Deep learning similarity measure for comparing MS/MS spectra with respect to their chemical similarity

Apache License 2.0

53 stars 24 forks source link

Split train and run pipeline #132

Closed niekdejonge closed 1 year ago

niekdejonge commented 1 year ago

Since RDKit is needed for training models this should not be a default dependency. We can split the package in two based on if dependencies and code are needed for training or only for running.

Split code on train and run (training can depend on run, but run not on training)
Split tests. Change github actions to run the tests for training from the tests for running. Install only the dependencies needed for this.
Split dependencies. Separate the dependencies needed for training from running.

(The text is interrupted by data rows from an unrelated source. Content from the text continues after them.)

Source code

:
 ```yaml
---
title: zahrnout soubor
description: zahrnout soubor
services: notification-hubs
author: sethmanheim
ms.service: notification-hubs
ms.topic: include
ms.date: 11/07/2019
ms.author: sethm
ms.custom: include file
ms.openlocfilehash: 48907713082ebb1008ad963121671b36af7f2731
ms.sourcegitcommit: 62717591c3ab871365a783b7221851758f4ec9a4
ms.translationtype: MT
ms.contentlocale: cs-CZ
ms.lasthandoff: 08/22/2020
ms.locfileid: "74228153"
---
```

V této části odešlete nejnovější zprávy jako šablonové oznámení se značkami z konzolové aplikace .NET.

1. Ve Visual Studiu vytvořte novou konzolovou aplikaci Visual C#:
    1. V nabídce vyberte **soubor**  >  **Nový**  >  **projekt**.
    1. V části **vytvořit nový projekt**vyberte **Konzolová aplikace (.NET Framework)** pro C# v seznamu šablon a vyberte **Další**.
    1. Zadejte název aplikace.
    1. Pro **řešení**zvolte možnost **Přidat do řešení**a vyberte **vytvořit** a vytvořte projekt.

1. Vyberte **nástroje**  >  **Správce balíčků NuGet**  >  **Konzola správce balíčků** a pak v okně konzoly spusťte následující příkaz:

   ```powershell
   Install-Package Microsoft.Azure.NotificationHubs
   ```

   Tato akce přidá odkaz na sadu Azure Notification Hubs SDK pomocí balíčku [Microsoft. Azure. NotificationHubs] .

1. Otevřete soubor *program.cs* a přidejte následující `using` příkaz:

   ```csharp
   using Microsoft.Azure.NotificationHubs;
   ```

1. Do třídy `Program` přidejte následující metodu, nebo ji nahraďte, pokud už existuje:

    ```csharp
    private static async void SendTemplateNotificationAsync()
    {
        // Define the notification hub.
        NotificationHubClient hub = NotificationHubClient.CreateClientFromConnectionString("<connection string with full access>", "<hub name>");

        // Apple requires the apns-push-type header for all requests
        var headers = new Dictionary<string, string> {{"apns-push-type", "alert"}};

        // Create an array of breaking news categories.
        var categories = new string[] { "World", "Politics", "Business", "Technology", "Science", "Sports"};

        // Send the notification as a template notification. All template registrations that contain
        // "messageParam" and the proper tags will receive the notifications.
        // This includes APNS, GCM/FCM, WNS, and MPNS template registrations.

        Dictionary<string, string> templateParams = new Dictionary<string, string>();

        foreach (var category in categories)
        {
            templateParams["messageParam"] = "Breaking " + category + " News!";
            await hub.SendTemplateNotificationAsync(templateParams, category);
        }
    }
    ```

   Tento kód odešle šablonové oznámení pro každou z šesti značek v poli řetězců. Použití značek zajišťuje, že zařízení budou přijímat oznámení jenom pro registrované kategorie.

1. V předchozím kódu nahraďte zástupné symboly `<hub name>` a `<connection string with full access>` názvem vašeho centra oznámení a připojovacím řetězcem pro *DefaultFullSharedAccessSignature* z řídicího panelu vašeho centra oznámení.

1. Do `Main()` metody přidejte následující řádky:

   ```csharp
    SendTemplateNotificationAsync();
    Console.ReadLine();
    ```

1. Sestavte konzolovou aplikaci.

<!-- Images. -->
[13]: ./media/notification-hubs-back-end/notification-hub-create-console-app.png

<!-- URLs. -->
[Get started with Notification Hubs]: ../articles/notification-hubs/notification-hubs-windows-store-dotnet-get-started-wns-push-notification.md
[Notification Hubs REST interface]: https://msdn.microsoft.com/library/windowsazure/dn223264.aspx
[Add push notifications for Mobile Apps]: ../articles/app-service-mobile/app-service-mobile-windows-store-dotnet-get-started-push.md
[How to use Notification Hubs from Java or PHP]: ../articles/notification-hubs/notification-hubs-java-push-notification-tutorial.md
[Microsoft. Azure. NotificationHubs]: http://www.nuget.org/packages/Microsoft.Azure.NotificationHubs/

niekdejonge commented 1 year ago

I realize that this would make it impossible to pip install MS2Deepscore for training, however I think this doe not have to be a problem, since we can just add explanation of cloning an pip install -e .[train] to the readme. Which I think is the correct approach anyway if you want to train models yourself.

florian-huber commented 1 year ago

I think that splitting dependencies (as you did Niek) is a good and not too complicated solution. I would -for now- not split the code itself because there is little gain in it (unless I miss something) but quite some extra work.

niekdejonge commented 1 year ago

Yes I agree. The main benefit would be making it easier to build into other tools. Having a clearly separated code can really help understand quickly what the code is doing and how it can be integrated, since those tools will most of the time only need the run ability and a default model.

There are some plans to build MS2Query (and MS2Deepscore) into MZMine in about a year from now. Since that would mean rewriting in Java it would make sense to only implement the running part and leave the training part as a separate part.

However, clearly separating the code can also be done at that point.

florian-huber commented 1 year ago

There are some plans to build MS2Query (and MS2Deepscore) into MZMine in about a year from now. Since that would mean rewriting in Java it would make sense to only implement the running part and leave the training part as a separate part.

That would be a very good reason to divide code, if necessary. I suggest that we sit together once those plans become more concrete! We can then choose an option that fits best to all needs, e.g. having two separate packages, but maybe also something as ms2deepscore (full version) and ms2deepscore_light (only inference).

niekdejonge commented 1 year ago

With the current developments going on it might indeed also be best to do this once the newer versions of MS2Deepscore have finalized more.

florian-huber commented 1 year ago

I would actually close this (for now). Mostly because matchms now has rdkit as default dependency. In case we face issues when working with other tools (MZMine etc.), we can reopen this or create a new issue.